TASK DETAILS. Emit a verbatim copy of the lines below from the line with "# ᴅᴇᴘʟᴏʏᴍᴇɴᴛ" through the line with "Science for JavaScript", excluding pictures and everything outside that range.

= Beginning of Section =

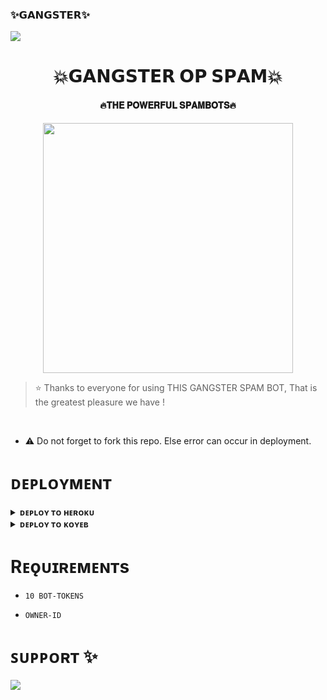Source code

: ### ✨𝗚𝗔𝗡𝗚𝗦𝗧𝗘𝗥✨

<!--
**𝗜𝗧𝗭 𝗚𝗔𝗔𝗡𝗚𝗦𝗧𝗘𝗥 𝗢𝗣** is a ✨ _special_ ✨ repository because its `README.md` (this file) appears on your GitHub profile.


<p align="center">
    <b>ᴠɪsɪᴛᴏʀs</b><br>
 -->    <img align="middle" src="https://profile-counter.glitch.me/itzshivamcount.svg" />
</p>

<h1 align="center"><b>💥𝗚𝗔𝗡𝗚𝗦𝗧𝗘𝗥 𝗢𝗣 𝗦𝗣𝗔𝗠💥</b></h1>

<h4 align="center">🔥𝐓𝐇𝐄 𝐏𝐎𝐖𝐄𝐑𝐅𝐔𝐋 𝐒𝐏𝐀𝐌𝐁𝐎𝐓𝐒🔥</h4>

<p align="center"><a href="https://t.me/NEHAL_OPx"><img src="https://telegra.ph/file/10ad1b3d3a6789fa0c30f.jpg" width="400"></a></p>


> ⭐️ Thanks to everyone for using THIS GANGSTER SPAM BOT, That is the greatest pleasure we have !

<br>

- ⚠️ Do not forget to fork this repo. Else error can occur in deployment.

# ᴅᴇᴘʟᴏʏᴍᴇɴᴛ


<details>
<summary><b>ᴅᴇᴘʟᴏʏ ᴛᴏ ʜᴇʀᴏᴋᴜ</b></summary>
<br>

[![Deploy](https://www.herokucdn.com/deploy/button.svg)](https://app.heroku.com/deploy?template=https://github.com/ItZxSTaR/TheBotSpam)
  
</details>


<details>
<summary><b>ᴅᴇᴘʟᴏʏ ᴛᴏ ᴋᴏʏᴇʙ</b></summary>
<br>

[![Deploy to Koyeb](https://www.koyeb.com/static/images/deploy/button.svg)](https://app.koyeb.com/deploy?type=git&repository=&branch=name&name=thealtron)
  
</details>


# Rᴇǫᴜɪʀᴇᴍᴇɴᴛs

- `10 BOT-TOKENS`

- `OWNER-ID`


# ꜱᴜᴘᴘᴏʀᴛ ✨
<a href="https://t.me/gangsterworlds"><img src="https://img.shields.io/badge/Join-Telegram%20Channel-red.svg?logo=Telegramm"></a>
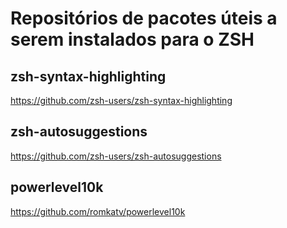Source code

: # Repositórios de pacotes úteis a serem instalados para o ZSH
## zsh-syntax-highlighting
<https://github.com/zsh-users/zsh-syntax-highlighting>

## zsh-autosuggestions
<https://github.com/zsh-users/zsh-autosuggestions>

## powerlevel10k
<https://github.com/romkatv/powerlevel10k>
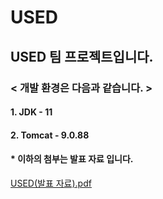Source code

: # USED

## USED 팀 프로젝트입니다.

### < 개발 환경은 다음과 같습니다. >

#### 1. JDK - 11
#### 2. Tomcat - 9.0.88

#### * 이하의 첨부는 발표 자료 입니다.

[USED(발표 자료).pdf](https://github.com/user-attachments/files/15863753/USED.pdf)
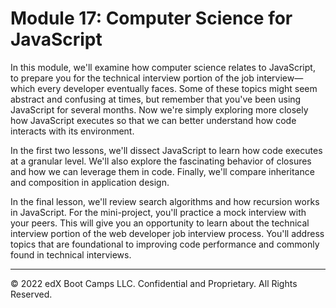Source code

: # Module 17: Computer Science for JavaScript
In this module, we'll examine how computer science relates to JavaScript, to prepare you for the technical interview portion of the job interview—which every developer eventually faces. Some of these topics might seem abstract and confusing at times, but remember that you've been using JavaScript for several months. Now we're simply exploring more closely how JavaScript executes so that we can better understand how code interacts with its environment.

In the first two lessons, we'll dissect JavaScript to learn how code executes at a granular level. We'll also explore the fascinating behavior of closures and how we can leverage them in code. Finally, we'll compare inheritance and composition in application design.

In the final lesson, we'll review search algorithms and how recursion works in JavaScript. For the mini-project, you'll practice a mock interview with your peers. This will give you an opportunity to learn about the technical interview portion of the web developer job interview process. You'll address topics that are foundational to improving code performance and commonly found in technical interviews.

---
© 2022 edX Boot Camps LLC. Confidential and Proprietary. All Rights Reserved.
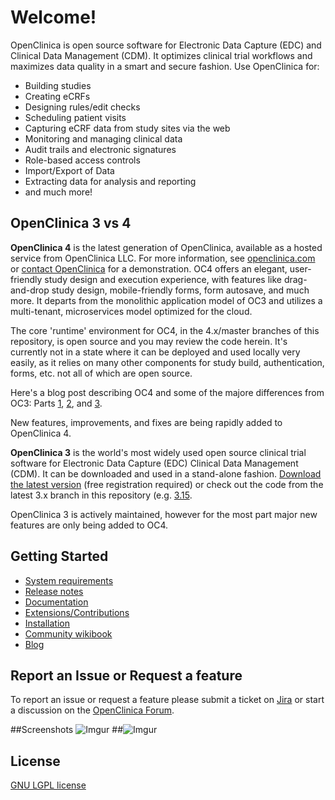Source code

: # Welcome!

OpenClinica is open source software for Electronic Data Capture (EDC) and Clinical Data Management (CDM). It optimizes clinical trial workflows and maximizes data quality in a smart and secure fashion. Use OpenClinica for:

- Building studies
- Creating eCRFs
- Designing rules/edit checks
- Scheduling patient visits 
- Capturing eCRF data from study sites via the web
- Monitoring and managing clinical data
- Audit trails and electronic signatures
- Role-based access controls
- Import/Export of Data
- Extracting data for analysis and reporting
- and much more!

## OpenClinica 3 vs 4

**OpenClinica 4** is the latest generation of OpenClinica, available as a hosted service from OpenClinica LLC. For more information, see [openclinica.com](https://www.openclinica.com) or [contact OpenClinica](https://www.openclinica.com/#demoform) for a demonstration. OC4 offers an elegant, user-friendly study design and execution experience, with features like drag-and-drop study design, mobile-friendly forms, form autosave, and much more. It  departs from the monolithic application model of OC3 and utilizes a multi-tenant, microservices model optimized for the cloud. 

The core 'runtime' environment for OC4, in the 4.x/master branches of this repository, is open source and you may review the code herein. It's currently not in a state where it can be deployed and used locally very easily, as it relies on many other components for study build, authentication, forms, etc. not all of which are open source.

Here's a blog post describing OC4 and some of the majore differences from OC3: Parts [1](http://blog.openclinica.com/2017/10/18/introducing-the-new-openclinica/), [2](http://blog.openclinica.com/2017/10/24/the-new-openclinica-is-here-part-2-of-3/), and [3](http://blog.openclinica.com/2017/10/26/the-new-openclinica-is-here-part-3-of-3/). 

New features, improvements, and fixes are being rapidly added to OpenClinica 4. 

**OpenClinica 3** is the world's most widely used open source clinical trial software for Electronic Data Capture (EDC) Clinical Data Management (CDM). It can be downloaded and used in a stand-alone fashion. [Download the latest version](https://docs.openclinica.com/downloads) (free registration required) or check out the code from the latest 3.x branch in this repository (e.g. [3.15](https://github.com/OpenClinica/OpenClinica/tree/3.15).

OpenClinica 3 is actively maintained, however for the most part major new features are only being added to OC4. 

## Getting Started

- [System requirements](https://docs.openclinica.com/installation/system-requirements)
- [Release notes](https://docs.openclinica.com/release-notes)
- [Documentation](https://docs.openclinica.com/)
- [Extensions/Contributions](https://community.openclinica.com/extensions)
- [Installation](https://github.com/OpenClinica/OpenClinica/wiki)
- [Community wikibook](https://en.wikibooks.org/wiki/OpenClinica_User_Manual)
- [Blog](http://blog.openclinica.com/)

## Report an Issue or Request a feature

To report an issue or request a feature please submit a ticket on [Jira](https://jira.openclinica.com/) or start a discussion on the [OpenClinica Forum](http://forums.openclinica.com).

##Screenshots
![Imgur](http://i.imgur.com/ACXj3L7.jpg "Home screen") 
##![Imgur](http://i.imgur.com/DqHQ05Z.jpg "Subject Matrix")


## License

[GNU LGPL license](https://www.openclinica.com/gnu-lgpl-open-source-license)


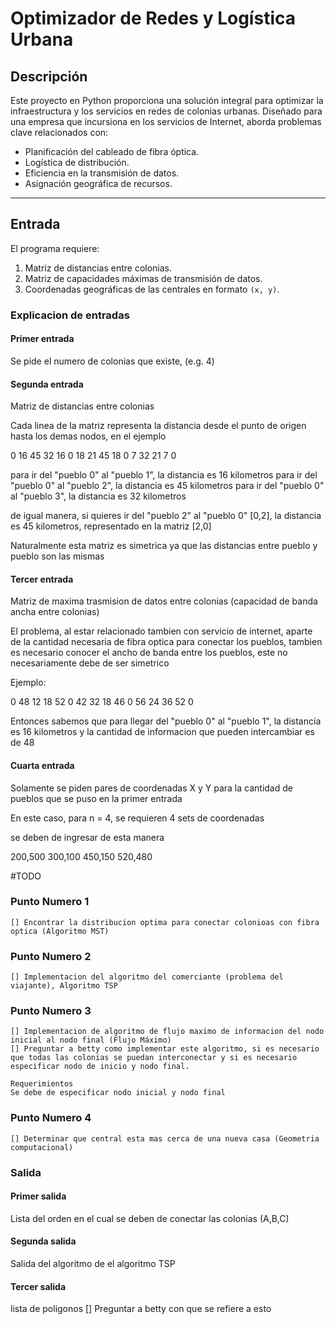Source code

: # Optimizador de Redes y Logística Urbana

## Descripción  
Este proyecto en Python proporciona una solución integral para optimizar la infraestructura y los servicios en redes de colonias urbanas. Diseñado para una empresa que incursiona en los servicios de Internet, aborda problemas clave relacionados con:  
- Planificación del cableado de fibra óptica.  
- Logística de distribución.  
- Eficiencia en la transmisión de datos.  
- Asignación geográfica de recursos.  

---

## Entrada  
El programa requiere:  
1. Matriz de distancias entre colonias.  
2. Matriz de capacidades máximas de transmisión de datos.  
3. Coordenadas geográficas de las centrales en formato `(x, y)`.  


### Explicacion de entradas

#### **Primer entrada**

Se pide el numero de colonias que existe, (e.g. 4)

#### **Segunda entrada**

Matriz de distancias entre colonias

Cada linea de la matriz representa la distancia desde el punto de origen hasta los demas nodos, en el ejemplo

0  16 45 32
16  0 18 21
45 18  0  7
32 21  7  0

para ir del "pueblo 0" al "pueblo 1", la distancia es 16 kilometros
para ir del "pueblo 0" al "pueblo 2", la distancia es 45 kilometros
para ir del "pueblo 0" al "pueblo 3", la distancia es 32 kilometros

de igual manera, si quieres ir del "pueblo 2" al "pueblo 0" [0,2], la distancia es 45 kilometros, representado en la matriz [2,0]

Naturalmente esta matriz es simetrica ya que las distancias entre pueblo y pueblo son las mismas

#### **Tercer entrada**

Matriz de maxima trasmision de datos entre colonias (capacidad de banda ancha entre colonias)

El problema, al estar relacionado tambien con servicio de internet, aparte de la cantidad necesaria de fibra optica para conectar los pueblos, tambien es necesario conocer el ancho de banda entre los pueblos, este no necesariamente debe de ser simetrico

Ejemplo:

0  48 12 18
52  0 42 32
18 46  0 56
24 36 52  0

Entonces sabemos que para llegar del "pueblo 0" al "pueblo 1", la distancia es 16 kilometros y la cantidad de informacion que pueden intercambiar es de 48

#### **Cuarta entrada**

Solamente se piden pares de coordenadas X y Y para la cantidad de pueblos que se puso en la primer entrada

En este caso, para n = 4, se requieren 4 sets de coordenadas

se deben de ingresar de esta manera

200,500
300,100
450,150
520,480




#TODO 

### Punto Numero 1
    [] Encontrar la distribucion optima para conectar colonioas con fibra optica (Algoritmo MST)

### Punto Numero 2
    [] Implementacion del algoritmo del comerciante (problema del viajante), Algoritmo TSP

### Punto Numero 3
    [] Implementacion de algoritmo de flujo maximo de informacion del nodo inicial al nodo final (Flujo Máximo)
    [] Preguntar a betty como implementar este algoritmo, si es necesario que todas las colonias se puedan interconectar y si es necesario especificar nodo de inicio y nodo final.
 
    Requerimientos
    Se debe de especificar nodo inicial y nodo final

### Punto Numero 4
    [] Determinar que central esta mas cerca de una nueva casa (Geometria computacional)

### Salida

#### **Primer salida**

Lista del orden en el cual se deben de conectar las colonias (A,B,C)

#### **Segunda salida**

Salida del algoritmo de el algoritmo TSP

#### **Tercer salida**

lista de poligonos
    [] Preguntar a betty con que se refiere a esto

= End of Section =

ANSWER TO THE EXERCISE.
# ᴅᴇᴘʟᴏʏᴍᴇɴᴛ


<details>
<summary><b>ᴅᴇᴘʟᴏʏ ᴛᴏ ʜᴇʀᴏᴋᴜ</b></summary>
<br>

[![Deploy](https://www.herokucdn.com/deploy/button.svg)](https://app.heroku.com/deploy?template=https://github.com/ItZxSTaR/TheBotSpam)
  
</details>


<details>
<summary><b>ᴅᴇᴘʟᴏʏ ᴛᴏ ᴋᴏʏᴇʙ</b></summary>
<br>

[![Deploy to Koyeb](https://www.koyeb.com/static/images/deploy/button.svg)](https://app.koyeb.com/deploy?type=git&repository=&branch=name&name=thealtron)
  
</details>


# Rᴇǫᴜɪʀᴇᴍᴇɴᴛs

- `10 BOT-TOKENS`

- `OWNER-ID`


# ꜱᴜᴘᴘᴏʀᴛ ✨
<a href="https://t.me/gangsterworlds"><img src="https://img.shields.io/badge/Join-Telegram%20Channel-red.svg?logo=Telegramm"></a>
Source code

: # Repositórios de pacotes úteis a serem instalados para o ZSH
## zsh-syntax-highlighting
<https://github.com/zsh-users/zsh-syntax-highlighting>

## zsh-autosuggestions
<https://github.com/zsh-users/zsh-autosuggestions>

## powerlevel10k
<https://github.com/romkatv/powerlevel10k>
Source code

: # USED

## USED 팀 프로젝트입니다.

### < 개발 환경은 다음과 같습니다. >

#### 1. JDK - 11
#### 2. Tomcat - 9.0.88

#### * 이하의 첨부는 발표 자료 입니다.

[USED(발표 자료).pdf](https://github.com/user-attachments/files/15863753/USED.pdf)
Source code

: # Module 17: Computer Science for JavaScript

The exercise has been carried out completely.